TASK
Search the records below for the word "Hand". Copy each line where it occurs.

◇ ◇ ◇ ◇ ◇ ◇ ◇

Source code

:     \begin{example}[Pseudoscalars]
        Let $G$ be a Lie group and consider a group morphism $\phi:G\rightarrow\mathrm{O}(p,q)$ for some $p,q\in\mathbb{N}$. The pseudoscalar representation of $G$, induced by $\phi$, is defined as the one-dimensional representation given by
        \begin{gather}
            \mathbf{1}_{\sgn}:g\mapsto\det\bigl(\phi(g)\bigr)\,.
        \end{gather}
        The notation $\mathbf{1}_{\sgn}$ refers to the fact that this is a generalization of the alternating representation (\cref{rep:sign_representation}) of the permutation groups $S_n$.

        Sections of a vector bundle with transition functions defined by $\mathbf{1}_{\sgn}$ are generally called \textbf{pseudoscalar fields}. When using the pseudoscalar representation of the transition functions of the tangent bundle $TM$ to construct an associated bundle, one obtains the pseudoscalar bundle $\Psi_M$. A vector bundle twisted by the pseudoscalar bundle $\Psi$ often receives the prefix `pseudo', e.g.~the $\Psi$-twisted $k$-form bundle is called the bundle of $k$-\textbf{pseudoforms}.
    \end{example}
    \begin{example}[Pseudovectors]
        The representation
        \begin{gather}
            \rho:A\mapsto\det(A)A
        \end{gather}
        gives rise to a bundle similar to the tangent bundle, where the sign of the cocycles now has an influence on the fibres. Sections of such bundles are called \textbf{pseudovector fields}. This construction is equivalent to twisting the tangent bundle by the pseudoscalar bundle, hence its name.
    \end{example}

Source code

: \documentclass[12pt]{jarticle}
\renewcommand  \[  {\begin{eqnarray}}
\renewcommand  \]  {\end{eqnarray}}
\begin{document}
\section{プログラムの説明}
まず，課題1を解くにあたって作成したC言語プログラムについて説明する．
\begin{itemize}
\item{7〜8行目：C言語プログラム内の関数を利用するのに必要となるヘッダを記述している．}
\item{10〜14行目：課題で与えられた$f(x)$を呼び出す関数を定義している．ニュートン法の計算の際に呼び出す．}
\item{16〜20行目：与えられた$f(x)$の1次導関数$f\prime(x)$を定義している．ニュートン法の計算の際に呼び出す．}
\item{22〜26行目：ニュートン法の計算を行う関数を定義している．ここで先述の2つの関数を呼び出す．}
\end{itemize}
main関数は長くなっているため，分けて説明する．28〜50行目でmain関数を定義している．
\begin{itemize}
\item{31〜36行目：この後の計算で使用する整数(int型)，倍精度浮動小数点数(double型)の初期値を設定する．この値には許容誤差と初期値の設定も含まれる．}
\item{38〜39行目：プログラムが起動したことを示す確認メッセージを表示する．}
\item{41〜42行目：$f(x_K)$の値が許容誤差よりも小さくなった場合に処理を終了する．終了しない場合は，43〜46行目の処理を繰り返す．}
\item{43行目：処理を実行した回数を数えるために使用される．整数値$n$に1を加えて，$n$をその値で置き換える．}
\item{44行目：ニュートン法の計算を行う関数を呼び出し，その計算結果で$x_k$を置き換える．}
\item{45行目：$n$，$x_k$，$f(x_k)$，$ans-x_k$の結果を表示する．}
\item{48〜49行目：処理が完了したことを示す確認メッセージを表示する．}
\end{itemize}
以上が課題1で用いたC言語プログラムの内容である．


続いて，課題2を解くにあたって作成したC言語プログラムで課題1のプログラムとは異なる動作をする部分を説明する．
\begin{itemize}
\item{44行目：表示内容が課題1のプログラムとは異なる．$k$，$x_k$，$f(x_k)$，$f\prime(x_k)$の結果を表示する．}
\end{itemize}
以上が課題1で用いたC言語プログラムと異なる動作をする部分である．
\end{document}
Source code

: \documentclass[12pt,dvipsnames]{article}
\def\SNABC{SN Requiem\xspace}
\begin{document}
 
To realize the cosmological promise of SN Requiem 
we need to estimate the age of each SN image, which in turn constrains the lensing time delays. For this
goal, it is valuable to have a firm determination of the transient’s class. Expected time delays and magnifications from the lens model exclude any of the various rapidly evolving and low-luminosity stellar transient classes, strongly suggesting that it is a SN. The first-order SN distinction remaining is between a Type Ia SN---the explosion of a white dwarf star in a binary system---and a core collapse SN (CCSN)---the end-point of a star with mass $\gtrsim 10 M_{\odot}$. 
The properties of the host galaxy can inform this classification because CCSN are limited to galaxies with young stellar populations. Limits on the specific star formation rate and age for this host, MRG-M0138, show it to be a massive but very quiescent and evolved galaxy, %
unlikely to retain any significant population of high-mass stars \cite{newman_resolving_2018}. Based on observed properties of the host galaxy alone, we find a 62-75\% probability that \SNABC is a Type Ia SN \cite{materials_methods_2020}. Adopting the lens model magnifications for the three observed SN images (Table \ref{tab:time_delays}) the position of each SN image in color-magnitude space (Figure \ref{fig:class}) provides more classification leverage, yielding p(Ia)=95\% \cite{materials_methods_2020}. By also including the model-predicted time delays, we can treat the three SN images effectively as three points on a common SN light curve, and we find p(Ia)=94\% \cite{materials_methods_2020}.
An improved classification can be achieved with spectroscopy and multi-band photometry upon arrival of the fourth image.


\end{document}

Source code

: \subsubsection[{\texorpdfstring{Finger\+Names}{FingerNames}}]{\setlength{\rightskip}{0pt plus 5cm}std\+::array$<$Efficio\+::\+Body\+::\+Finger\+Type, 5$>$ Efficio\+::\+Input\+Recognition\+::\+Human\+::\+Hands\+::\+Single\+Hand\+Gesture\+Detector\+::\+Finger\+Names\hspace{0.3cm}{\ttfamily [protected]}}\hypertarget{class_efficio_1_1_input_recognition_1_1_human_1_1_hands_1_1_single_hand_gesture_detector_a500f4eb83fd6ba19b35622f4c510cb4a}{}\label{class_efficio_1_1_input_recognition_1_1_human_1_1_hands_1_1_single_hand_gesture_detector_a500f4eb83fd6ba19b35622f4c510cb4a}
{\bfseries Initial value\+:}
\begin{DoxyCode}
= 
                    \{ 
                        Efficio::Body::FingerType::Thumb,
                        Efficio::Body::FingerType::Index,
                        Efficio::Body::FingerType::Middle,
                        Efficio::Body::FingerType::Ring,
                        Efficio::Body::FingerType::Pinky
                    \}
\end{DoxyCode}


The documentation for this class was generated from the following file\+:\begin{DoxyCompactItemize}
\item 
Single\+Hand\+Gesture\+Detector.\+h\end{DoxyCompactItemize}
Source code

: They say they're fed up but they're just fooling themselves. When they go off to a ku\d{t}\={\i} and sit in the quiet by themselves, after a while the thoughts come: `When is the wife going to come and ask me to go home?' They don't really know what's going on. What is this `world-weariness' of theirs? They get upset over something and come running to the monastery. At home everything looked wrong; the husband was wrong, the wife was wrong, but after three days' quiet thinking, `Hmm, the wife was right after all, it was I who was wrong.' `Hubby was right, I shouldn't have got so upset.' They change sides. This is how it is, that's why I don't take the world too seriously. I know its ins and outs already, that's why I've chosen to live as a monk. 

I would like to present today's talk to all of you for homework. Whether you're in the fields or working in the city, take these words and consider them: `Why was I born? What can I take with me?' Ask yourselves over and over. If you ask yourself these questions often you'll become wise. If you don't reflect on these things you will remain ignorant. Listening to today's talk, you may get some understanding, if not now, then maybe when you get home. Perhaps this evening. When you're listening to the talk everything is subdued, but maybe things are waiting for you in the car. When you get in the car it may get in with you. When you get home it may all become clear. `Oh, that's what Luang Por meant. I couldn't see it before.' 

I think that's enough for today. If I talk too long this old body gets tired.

◇ ◇ ◇ ◇ ◇ ◇ ◇

ANSWER BOX
: \subsubsection[{\texorpdfstring{Finger\+Names}{FingerNames}}]{\setlength{\rightskip}{0pt plus 5cm}std\+::array$<$Efficio\+::\+Body\+::\+Finger\+Type, 5$>$ Efficio\+::\+Input\+Recognition\+::\+Human\+::\+Hands\+::\+Single\+Hand\+Gesture\+Detector\+::\+Finger\+Names\hspace{0.3cm}{\ttfamily [protected]}}\hypertarget{class_efficio_1_1_input_recognition_1_1_human_1_1_hands_1_1_single_hand_gesture_detector_a500f4eb83fd6ba19b35622f4c510cb4a}{}\label{class_efficio_1_1_input_recognition_1_1_human_1_1_hands_1_1_single_hand_gesture_detector_a500f4eb83fd6ba19b35622f4c510cb4a}
Single\+Hand\+Gesture\+Detector.\+h\end{DoxyCompactItemize}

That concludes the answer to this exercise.